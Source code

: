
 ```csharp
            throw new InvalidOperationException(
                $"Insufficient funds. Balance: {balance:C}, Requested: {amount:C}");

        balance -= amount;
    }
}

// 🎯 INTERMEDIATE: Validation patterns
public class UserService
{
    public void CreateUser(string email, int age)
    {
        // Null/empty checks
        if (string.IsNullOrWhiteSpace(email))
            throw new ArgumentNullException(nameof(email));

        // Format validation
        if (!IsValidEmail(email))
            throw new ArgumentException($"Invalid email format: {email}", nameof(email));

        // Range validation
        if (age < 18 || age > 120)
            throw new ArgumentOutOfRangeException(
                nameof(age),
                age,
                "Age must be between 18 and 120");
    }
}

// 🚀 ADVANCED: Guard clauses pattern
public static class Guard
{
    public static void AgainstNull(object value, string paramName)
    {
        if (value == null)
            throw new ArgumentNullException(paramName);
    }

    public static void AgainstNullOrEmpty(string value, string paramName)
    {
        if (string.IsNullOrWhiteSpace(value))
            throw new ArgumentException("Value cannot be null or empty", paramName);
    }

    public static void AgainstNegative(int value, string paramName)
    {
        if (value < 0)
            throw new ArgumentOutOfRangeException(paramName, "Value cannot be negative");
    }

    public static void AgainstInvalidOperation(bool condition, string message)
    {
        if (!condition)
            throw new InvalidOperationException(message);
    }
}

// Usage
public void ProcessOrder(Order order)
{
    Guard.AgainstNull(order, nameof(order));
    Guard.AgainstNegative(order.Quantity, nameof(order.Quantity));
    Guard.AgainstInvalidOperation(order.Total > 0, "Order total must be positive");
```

## ABOUT THIS EXERCISE
Restate the material word for word, leaving nothing out.

## SOLVED EXERCISE
Source code

:
 ```csharp
            throw new InvalidOperationException(
                $"Insufficient funds. Balance: {balance:C}, Requested: {amount:C}");

        balance -= amount;
    }
}

// 🎯 INTERMEDIATE: Validation patterns
public class UserService
{
    public void CreateUser(string email, int age)
    {
        // Null/empty checks
        if (string.IsNullOrWhiteSpace(email))
            throw new ArgumentNullException(nameof(email));

        // Format validation
        if (!IsValidEmail(email))
            throw new ArgumentException($"Invalid email format: {email}", nameof(email));

        // Range validation
        if (age < 18 || age > 120)
            throw new ArgumentOutOfRangeException(
                nameof(age),
                age,
                "Age must be between 18 and 120");
    }
}

// 🚀 ADVANCED: Guard clauses pattern
public static class Guard
{
    public static void AgainstNull(object value, string paramName)
    {
        if (value == null)
            throw new ArgumentNullException(paramName);
    }

    public static void AgainstNullOrEmpty(string value, string paramName)
    {
        if (string.IsNullOrWhiteSpace(value))
            throw new ArgumentException("Value cannot be null or empty", paramName);
    }

    public static void AgainstNegative(int value, string paramName)
    {
        if (value < 0)
            throw new ArgumentOutOfRangeException(paramName, "Value cannot be negative");
    }

    public static void AgainstInvalidOperation(bool condition, string message)
    {
        if (!condition)
            throw new InvalidOperationException(message);
    }
}

// Usage
public void ProcessOrder(Order order)
{
    Guard.AgainstNull(order, nameof(order));
    Guard.AgainstNegative(order.Quantity, nameof(order.Quantity));
    Guard.AgainstInvalidOperation(order.Total > 0, "Order total must be positive");
```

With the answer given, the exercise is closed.